Low voltage lighting has gained popularity over the last several years due in large part to the generally safer operation it presents. In many cases, low voltage lighting is indicated for use in specific locations according to OSHA regulations and NEC recommendations. Low voltage lighting, that is lighting below 30VDC, is generally considered safer than typical 120-277 VAC lighting due to the fact that the potential for serious or injury of death from electrocution is greatly reduced. This is not to say however that there are no risks associated with the use of low voltage lamps, and it is important to note that although low voltage lamps may impart a greater sense of safety, complacency must still be avoided.
Typical work site lighting operates with voltages in the 120 to 277 VAC range. On large sites and industrial environments, voltages are often 240, 280, or range as high as 480V although voltages such as this are rarely associated with use in lighting systems. While using standard voltage lighting (110-120VAC) is usually more convenient and practical, it brings with it added risks in the form of electrical shock should a fault or short condition occur.
Although injury is possible with either AC or DC current, AC current is considered more dangerous and twice as likely to cause serious injury depending on comparable voltages. For instance, a current as low as 1 mA of AC at 60 Hz can be felt by a person, while it takes at least 5 mA of DC to be perceptible. 30 mA of AC is enough to cause fibrillation leading to cardiac arrest, while it takes 300–500 mA of DC to cause fibrillation.
The Nature of the Current
The reasons for this are due to the nature of the current types involved. AC stands for “Alternating Current”, and as the name suggests, AC current continuously changes direction and passes from a zero to maximum positive value, then to a maximum zero value. AC voltage has a peak root mean square, or “RMS” value, and the maximum value is 1.4 times the RMS. These means that although a standard household outlet might be 120 VAC, its peak maximum value is actually 168 VAC before it passes back down to zero. How fast this occurs determines the frequency of AC current.

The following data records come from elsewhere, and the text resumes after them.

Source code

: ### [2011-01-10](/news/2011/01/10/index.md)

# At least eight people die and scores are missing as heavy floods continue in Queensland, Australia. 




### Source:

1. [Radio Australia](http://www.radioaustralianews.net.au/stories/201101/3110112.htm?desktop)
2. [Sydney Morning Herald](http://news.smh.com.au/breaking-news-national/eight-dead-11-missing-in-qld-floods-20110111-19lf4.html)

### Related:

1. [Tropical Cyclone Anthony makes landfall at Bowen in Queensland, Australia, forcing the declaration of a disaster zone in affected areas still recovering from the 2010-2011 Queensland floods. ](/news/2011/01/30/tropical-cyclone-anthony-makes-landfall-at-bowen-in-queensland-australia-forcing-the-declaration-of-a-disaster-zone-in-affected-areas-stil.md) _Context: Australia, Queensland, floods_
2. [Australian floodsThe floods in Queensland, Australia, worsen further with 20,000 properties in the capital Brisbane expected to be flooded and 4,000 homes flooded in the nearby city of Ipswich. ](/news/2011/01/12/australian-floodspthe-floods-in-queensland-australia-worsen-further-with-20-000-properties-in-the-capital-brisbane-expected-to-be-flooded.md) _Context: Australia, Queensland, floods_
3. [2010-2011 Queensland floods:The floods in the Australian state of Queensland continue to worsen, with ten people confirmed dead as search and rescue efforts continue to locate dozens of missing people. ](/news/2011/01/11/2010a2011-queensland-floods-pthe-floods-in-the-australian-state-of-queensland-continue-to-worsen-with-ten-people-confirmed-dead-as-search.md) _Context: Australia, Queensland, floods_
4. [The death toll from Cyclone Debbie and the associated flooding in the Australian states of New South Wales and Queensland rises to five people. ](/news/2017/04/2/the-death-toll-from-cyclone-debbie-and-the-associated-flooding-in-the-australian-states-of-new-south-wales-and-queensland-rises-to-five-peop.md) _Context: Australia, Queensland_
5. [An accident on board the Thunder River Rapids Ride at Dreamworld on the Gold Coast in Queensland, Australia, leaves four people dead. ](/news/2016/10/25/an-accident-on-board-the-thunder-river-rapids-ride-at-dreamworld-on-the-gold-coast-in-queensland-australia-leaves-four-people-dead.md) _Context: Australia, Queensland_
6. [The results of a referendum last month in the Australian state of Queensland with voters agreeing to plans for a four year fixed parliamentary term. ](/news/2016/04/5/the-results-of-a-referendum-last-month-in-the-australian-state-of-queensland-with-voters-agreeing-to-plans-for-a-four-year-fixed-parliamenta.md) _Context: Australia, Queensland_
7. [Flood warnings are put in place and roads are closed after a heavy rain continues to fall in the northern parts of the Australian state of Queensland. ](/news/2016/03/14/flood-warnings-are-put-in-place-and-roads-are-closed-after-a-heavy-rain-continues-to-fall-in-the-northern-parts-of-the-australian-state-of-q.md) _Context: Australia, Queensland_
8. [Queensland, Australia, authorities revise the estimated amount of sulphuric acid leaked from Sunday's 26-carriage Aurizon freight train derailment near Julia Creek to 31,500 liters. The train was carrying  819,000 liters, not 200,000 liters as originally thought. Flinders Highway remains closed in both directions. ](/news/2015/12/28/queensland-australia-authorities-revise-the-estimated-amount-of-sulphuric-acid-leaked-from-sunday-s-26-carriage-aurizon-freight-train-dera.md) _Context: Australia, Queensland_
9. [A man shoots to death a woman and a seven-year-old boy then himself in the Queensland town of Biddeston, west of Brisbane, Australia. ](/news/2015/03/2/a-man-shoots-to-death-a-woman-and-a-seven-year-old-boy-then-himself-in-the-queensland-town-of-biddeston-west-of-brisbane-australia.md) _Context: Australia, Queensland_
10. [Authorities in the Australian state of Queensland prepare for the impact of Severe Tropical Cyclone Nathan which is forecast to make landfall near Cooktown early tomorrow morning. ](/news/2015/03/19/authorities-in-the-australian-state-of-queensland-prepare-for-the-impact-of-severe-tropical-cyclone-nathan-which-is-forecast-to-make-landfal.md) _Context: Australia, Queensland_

DC current on the other hand does not have this alternating nature and is instead known as “Direct Current. Its magnitude does not change and it does not have a frequency, but it can be negative or positive according to the direction of a circuit. The upshot of all this is that the effect on the human body differs according to the type of current it is exposed to. Since AC is alternating and has frequency, when passing through the human body it causes a very rapid series of muscle contractions. DC current in contrast does not alternate and thus causes a single contraction.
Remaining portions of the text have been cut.